The What Hi-Fi? Awards 2023 issue is now out (and available in all good newsagents, folks!). Which means that the issue the magazine crew are working on as this Back Issues column hits the ether is, rather soberingly for the “time flies” old curmudgeons among us, the January 2024 edition – in the shops in good time for Christmas.
Usually, when I go into our archives to have a good old reminisce, I head back to the bound volumes from the ’90s or ’80s. For me, that feels like a proper dive back into the days of yore. Then I realised (with a somewhat heavy heart) that in fact, if I count back from January 2024 a whole generation of 20 years, I arrive well into the 21st century; so I raised my sights a decade.
A long time in home cinema
And I’m rather glad I did. For the January 2004 issue of What Hi-Fi? – as always seems to happen whenever I do this research – sprung some surprises, some pangs of nostalgia, and, on the face of it, some plain old forecasting errors.

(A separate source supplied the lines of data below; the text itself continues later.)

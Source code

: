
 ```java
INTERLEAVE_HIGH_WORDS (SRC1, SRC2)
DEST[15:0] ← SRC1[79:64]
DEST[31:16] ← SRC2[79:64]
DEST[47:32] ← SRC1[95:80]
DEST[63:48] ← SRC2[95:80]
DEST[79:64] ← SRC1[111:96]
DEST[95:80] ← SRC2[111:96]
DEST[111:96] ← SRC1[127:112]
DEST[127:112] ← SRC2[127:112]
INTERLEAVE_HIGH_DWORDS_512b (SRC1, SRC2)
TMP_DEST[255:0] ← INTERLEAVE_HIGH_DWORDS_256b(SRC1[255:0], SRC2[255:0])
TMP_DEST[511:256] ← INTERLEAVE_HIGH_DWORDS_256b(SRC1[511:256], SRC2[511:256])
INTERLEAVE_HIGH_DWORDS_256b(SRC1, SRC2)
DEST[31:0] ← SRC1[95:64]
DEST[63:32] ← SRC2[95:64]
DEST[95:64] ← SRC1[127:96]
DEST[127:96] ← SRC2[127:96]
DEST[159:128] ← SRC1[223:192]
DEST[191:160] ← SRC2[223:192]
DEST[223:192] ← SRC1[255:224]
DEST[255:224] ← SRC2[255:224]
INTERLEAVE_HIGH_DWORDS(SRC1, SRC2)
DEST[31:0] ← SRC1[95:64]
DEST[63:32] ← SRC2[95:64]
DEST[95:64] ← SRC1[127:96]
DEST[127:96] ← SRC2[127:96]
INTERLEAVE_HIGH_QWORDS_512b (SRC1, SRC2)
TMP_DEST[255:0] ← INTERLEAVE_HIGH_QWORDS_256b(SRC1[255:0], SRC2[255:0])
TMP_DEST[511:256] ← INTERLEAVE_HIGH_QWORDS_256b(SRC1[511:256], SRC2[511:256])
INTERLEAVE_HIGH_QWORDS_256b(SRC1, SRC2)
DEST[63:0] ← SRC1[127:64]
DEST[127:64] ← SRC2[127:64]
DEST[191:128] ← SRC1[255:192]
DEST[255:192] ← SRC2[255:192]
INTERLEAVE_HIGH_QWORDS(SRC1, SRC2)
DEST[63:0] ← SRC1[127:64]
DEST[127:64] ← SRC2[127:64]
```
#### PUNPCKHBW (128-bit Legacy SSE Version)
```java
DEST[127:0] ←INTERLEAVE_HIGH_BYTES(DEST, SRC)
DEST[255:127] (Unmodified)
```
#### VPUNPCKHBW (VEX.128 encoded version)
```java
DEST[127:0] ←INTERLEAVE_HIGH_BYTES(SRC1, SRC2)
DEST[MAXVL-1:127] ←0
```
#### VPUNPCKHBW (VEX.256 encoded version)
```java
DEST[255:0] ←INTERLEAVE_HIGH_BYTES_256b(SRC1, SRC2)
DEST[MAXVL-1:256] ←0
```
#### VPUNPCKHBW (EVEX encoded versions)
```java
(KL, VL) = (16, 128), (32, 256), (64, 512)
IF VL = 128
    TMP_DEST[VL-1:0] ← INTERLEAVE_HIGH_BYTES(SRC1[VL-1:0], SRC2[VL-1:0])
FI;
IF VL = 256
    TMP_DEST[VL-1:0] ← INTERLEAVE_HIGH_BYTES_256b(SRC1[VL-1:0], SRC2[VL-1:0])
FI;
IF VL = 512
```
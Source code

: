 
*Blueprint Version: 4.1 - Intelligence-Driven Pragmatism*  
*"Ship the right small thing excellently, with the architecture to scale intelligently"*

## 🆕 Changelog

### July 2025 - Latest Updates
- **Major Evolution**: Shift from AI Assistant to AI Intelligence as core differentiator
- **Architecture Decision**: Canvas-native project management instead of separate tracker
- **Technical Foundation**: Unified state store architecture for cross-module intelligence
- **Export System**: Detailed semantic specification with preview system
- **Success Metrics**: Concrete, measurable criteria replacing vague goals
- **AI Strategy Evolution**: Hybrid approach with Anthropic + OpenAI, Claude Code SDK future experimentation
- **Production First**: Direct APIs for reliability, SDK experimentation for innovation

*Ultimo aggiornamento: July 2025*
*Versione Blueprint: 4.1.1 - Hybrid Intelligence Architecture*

Take the cover itself. Majoring on the audio/visual side of things, it highlights an important product that simply doesn’t really exist any more – the DVD recorder. The technological leaps that have bounded forth over the past two decades have been almost unimaginable. And this issue of the magazine gave just a hint of what might be to come.
The more things change…
Two major things leaped out at me as far as how TV and video recording tech has changed in the past 20 years. The first, and most obvious from that cover, was how we have now almost completely converted to digital recording without physical media in its varied formats. Indeed, some people now don’t feel the need to store favourite programmes or movies at all; streaming performs the job perfectly adequately for many consumers.
In 2004, though, the standfirst in our remarkable 13-strong(!) megatest of DVD recorders, starts: “With DVD recorders set to consign VHS to history…” So things were ever thus, of course.
The King is dead; long live the King
One of the first articles to grab my attention when leafing through the January 2004 edition was this news piece headlined “Death of CRT greatly exaggerated”. Er, no it wasn’t, was my first thought.
To be fair to the What Hi-Fi? team at the time, it wasn’t a statement from them, more a confirmation from manufacturers that they would be staying in the cathode ray tube market for some time yet. It didn’t take long though, before the new-fangled “flat-panel” television would consign the old tech to the scrapheaps of the world.
Early adopters take the hit
A glance at the nine-strong 42-inch plasma television Group Test did at least give a hint as to why CRT wasn’t quite dead yet. The prices for those trail-blazing sets were eye-watering, to say the least. The cheapest sets, from Daiwoo and Hyundai, would have set you back £2500 – enough these days for a screen almost twice the size. And the most expensive sets on test, from Pioneer, Sony and JVC came in at between £4500 and £5000. For a 42-inch set. Praise be for the early adopter – those prices, as we all know, would come down rapidly; now you can pick up a very good 65in set for not much more than £1000.
Goodness only knows what’s next for us in terms of screen, streaming and storing technology. But if the past (just) 20 years is anything to go by, we’ll be looking back on OLED screens with a nostalgic sigh, shaking our heads at just how basic it all was back then.